* _Exercise description_
Search the records below for the word "StudentSidebar". Pull out each line that has it.

* _Input_
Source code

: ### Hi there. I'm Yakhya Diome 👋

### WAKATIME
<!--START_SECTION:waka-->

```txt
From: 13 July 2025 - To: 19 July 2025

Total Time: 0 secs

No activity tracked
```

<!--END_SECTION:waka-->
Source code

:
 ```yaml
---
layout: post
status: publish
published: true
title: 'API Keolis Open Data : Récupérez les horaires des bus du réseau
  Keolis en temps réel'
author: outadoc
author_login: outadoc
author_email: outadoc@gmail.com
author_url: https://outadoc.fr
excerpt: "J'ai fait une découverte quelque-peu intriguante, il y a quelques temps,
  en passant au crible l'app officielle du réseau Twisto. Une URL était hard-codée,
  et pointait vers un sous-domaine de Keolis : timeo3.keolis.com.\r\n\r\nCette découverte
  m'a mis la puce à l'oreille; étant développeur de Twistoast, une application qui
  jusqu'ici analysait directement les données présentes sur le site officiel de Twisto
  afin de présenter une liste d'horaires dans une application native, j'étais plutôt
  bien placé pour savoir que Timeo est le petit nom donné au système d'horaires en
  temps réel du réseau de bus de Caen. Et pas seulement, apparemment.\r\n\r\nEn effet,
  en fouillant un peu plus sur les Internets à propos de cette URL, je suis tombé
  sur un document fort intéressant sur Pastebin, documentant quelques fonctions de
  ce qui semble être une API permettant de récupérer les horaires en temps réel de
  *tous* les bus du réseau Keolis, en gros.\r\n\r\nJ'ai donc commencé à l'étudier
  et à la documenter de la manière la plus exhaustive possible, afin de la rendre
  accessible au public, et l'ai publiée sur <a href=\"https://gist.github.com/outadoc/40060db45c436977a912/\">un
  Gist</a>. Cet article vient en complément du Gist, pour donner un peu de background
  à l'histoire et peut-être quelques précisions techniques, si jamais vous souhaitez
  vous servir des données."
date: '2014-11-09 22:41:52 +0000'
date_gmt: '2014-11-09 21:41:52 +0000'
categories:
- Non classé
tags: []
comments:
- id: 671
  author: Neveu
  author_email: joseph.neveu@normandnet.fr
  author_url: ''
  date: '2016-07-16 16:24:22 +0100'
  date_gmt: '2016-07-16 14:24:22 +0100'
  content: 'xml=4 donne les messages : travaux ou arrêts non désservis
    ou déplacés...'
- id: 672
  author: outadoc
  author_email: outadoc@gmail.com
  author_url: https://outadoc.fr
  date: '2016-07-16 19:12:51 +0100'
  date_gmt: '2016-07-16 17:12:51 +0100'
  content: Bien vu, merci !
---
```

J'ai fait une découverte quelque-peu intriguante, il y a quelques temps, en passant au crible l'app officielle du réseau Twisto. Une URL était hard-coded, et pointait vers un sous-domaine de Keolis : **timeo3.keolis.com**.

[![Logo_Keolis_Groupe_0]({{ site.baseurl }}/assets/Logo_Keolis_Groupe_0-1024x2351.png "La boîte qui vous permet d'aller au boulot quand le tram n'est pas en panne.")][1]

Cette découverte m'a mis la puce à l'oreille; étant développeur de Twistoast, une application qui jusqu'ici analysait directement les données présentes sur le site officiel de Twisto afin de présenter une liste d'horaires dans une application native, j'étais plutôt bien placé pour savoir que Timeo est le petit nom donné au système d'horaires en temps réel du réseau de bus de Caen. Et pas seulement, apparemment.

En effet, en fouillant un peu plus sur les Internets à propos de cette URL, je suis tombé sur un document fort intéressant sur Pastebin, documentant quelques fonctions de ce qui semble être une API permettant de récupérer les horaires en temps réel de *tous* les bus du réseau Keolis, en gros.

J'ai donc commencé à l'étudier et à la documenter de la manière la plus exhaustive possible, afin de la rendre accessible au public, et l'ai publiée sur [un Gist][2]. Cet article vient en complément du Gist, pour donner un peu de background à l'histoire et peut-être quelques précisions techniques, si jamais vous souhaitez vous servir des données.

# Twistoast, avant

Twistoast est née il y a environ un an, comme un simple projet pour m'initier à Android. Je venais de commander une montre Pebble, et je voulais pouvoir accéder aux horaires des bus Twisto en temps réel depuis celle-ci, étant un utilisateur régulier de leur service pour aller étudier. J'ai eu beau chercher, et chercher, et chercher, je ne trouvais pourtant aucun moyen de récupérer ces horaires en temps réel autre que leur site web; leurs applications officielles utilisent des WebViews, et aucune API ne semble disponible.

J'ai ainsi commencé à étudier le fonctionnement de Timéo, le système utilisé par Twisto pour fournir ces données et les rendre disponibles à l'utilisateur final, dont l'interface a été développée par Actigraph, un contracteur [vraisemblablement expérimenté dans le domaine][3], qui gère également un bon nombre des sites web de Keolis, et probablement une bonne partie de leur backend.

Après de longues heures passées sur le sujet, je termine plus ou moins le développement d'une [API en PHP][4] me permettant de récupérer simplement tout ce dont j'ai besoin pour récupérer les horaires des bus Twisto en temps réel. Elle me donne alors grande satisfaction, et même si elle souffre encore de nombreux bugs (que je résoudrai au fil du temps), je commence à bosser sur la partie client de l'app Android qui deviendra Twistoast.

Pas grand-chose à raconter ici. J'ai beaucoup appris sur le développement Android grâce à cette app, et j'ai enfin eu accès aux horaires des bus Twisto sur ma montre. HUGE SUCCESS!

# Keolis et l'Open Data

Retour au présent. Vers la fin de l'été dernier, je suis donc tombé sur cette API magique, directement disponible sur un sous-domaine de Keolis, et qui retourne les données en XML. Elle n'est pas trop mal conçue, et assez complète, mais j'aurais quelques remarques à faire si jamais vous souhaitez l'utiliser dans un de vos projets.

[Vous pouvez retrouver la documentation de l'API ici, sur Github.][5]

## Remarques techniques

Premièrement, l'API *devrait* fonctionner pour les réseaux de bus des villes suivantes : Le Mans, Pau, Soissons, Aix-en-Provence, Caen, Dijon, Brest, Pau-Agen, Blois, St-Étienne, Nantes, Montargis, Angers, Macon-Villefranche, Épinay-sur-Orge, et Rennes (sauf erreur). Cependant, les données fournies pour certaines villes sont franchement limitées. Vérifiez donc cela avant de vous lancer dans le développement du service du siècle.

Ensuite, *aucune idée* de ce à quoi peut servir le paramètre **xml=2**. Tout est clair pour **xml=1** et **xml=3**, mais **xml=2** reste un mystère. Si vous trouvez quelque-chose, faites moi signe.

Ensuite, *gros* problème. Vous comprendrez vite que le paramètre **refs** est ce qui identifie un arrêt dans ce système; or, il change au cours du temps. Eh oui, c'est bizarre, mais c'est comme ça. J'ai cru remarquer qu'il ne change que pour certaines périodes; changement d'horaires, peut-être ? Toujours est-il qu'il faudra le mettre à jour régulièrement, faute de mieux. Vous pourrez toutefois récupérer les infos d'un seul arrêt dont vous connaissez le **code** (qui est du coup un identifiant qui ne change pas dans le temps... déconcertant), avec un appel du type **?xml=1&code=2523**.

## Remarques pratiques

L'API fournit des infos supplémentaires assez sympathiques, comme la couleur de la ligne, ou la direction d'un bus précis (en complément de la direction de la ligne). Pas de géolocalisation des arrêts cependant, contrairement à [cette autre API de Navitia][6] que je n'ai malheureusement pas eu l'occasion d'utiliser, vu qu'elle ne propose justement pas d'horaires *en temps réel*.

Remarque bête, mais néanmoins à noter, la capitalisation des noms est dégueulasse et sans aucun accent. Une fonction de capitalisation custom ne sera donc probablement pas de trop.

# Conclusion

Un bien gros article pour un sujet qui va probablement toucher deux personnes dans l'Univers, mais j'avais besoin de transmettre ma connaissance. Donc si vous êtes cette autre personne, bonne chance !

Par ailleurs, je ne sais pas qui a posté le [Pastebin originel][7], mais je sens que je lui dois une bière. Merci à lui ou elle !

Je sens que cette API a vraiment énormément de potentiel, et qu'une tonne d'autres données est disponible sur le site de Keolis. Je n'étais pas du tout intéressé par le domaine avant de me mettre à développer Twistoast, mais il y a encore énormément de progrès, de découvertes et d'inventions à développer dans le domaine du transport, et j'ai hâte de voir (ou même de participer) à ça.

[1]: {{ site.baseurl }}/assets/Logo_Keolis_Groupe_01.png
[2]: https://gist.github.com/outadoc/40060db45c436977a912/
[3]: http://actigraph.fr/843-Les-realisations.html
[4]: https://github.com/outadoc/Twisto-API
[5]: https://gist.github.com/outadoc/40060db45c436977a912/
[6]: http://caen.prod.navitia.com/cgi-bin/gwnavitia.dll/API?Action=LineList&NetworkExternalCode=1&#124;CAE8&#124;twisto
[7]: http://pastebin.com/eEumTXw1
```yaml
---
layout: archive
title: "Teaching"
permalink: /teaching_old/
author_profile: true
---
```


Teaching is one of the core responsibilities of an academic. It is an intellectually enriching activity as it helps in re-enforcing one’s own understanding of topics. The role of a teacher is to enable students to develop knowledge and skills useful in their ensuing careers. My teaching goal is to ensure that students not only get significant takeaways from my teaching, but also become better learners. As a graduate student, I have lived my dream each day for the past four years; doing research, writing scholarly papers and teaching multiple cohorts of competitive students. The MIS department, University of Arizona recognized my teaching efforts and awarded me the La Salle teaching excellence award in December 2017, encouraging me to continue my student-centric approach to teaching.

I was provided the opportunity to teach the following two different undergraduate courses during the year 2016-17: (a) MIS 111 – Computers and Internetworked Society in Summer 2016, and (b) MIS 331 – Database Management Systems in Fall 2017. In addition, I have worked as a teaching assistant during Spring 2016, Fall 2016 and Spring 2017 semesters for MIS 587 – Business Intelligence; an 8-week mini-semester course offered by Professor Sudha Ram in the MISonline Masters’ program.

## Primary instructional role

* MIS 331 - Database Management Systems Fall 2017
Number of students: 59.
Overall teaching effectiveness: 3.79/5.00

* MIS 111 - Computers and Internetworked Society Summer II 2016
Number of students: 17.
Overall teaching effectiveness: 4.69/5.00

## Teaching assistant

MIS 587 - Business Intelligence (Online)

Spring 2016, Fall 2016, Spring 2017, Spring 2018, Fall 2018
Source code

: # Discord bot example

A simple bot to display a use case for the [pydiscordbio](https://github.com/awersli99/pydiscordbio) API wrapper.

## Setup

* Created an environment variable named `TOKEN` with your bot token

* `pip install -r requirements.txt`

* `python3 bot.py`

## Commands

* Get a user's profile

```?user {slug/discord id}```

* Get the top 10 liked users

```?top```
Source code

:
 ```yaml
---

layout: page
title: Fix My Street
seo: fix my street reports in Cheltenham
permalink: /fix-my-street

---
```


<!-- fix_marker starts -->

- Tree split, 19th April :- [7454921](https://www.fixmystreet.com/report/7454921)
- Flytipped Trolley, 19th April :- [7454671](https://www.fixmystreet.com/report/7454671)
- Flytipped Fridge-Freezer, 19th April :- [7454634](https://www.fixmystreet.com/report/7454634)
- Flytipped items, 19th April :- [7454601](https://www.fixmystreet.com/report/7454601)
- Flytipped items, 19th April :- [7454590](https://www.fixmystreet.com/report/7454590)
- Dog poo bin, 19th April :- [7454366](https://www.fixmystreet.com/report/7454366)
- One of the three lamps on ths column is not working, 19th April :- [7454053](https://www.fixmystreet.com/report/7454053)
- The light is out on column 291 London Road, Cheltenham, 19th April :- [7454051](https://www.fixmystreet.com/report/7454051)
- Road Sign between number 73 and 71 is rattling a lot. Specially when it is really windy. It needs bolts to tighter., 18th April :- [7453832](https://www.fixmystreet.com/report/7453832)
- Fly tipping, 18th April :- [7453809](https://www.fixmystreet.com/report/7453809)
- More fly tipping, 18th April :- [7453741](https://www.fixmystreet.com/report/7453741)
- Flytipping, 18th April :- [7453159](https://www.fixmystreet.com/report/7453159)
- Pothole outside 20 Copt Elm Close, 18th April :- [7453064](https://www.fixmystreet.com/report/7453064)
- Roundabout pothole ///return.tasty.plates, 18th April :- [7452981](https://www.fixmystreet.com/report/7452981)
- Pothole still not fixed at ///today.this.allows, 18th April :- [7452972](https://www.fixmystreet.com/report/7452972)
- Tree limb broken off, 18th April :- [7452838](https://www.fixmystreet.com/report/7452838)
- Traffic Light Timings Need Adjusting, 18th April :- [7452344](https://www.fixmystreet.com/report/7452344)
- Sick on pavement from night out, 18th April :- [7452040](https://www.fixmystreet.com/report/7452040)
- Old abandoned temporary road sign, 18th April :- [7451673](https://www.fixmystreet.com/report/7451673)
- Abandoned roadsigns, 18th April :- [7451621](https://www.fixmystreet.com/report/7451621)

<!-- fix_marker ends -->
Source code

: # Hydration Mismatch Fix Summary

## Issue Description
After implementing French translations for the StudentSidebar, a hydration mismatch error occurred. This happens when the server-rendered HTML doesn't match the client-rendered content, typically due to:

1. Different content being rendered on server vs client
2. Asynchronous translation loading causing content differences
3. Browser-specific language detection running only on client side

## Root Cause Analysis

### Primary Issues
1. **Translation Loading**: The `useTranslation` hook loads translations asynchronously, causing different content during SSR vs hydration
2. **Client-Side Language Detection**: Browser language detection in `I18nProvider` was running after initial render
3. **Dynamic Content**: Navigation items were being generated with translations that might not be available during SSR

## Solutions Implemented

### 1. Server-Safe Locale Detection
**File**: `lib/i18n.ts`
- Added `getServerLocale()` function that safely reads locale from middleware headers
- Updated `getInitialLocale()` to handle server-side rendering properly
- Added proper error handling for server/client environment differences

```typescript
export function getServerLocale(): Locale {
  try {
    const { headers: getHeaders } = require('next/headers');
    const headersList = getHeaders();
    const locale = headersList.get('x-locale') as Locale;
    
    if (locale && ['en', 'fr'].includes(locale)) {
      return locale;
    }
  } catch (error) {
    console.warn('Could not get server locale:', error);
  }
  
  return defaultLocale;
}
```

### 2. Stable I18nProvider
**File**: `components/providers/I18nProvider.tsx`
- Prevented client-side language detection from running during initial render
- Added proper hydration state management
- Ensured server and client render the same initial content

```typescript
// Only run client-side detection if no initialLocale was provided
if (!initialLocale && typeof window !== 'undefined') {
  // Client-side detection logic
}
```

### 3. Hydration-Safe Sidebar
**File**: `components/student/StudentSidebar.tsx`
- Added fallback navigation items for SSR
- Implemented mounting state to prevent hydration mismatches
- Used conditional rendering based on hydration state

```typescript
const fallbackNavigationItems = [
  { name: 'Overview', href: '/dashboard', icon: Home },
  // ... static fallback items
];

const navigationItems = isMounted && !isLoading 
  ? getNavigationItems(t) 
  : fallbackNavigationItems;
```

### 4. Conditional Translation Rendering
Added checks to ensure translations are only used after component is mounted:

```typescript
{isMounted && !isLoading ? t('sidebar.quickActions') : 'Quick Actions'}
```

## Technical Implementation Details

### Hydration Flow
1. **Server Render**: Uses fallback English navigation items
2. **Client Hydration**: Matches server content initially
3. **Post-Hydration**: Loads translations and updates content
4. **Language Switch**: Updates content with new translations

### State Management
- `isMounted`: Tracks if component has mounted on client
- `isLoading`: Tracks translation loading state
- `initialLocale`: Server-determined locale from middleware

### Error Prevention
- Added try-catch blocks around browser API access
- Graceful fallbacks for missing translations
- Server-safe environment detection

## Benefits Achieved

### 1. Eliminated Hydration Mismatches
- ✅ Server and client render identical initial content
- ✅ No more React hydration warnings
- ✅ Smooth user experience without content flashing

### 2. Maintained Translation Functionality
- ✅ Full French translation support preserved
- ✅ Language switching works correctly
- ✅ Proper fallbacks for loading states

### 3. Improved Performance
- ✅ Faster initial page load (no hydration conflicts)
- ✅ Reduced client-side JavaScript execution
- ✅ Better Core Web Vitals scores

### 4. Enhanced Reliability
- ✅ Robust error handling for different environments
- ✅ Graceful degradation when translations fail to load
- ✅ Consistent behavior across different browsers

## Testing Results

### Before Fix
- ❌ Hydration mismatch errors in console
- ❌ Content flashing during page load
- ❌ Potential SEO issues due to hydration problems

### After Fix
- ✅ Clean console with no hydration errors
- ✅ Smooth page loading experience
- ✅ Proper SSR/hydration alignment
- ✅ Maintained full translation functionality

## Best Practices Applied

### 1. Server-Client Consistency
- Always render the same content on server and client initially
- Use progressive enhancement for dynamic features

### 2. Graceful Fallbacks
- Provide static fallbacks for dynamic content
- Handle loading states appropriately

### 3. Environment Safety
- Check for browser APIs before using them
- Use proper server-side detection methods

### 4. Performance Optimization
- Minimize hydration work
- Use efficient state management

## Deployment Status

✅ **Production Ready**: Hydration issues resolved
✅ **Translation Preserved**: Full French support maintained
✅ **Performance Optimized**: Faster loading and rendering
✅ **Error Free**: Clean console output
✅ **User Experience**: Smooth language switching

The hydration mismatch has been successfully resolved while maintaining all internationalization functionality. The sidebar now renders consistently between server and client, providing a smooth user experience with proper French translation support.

* _Reply_
After implementing French translations for the StudentSidebar, a hydration mismatch error occurred. This happens when the server-rendered HTML doesn't match the client-rendered content, typically due to:
**File**: `components/student/StudentSidebar.tsx`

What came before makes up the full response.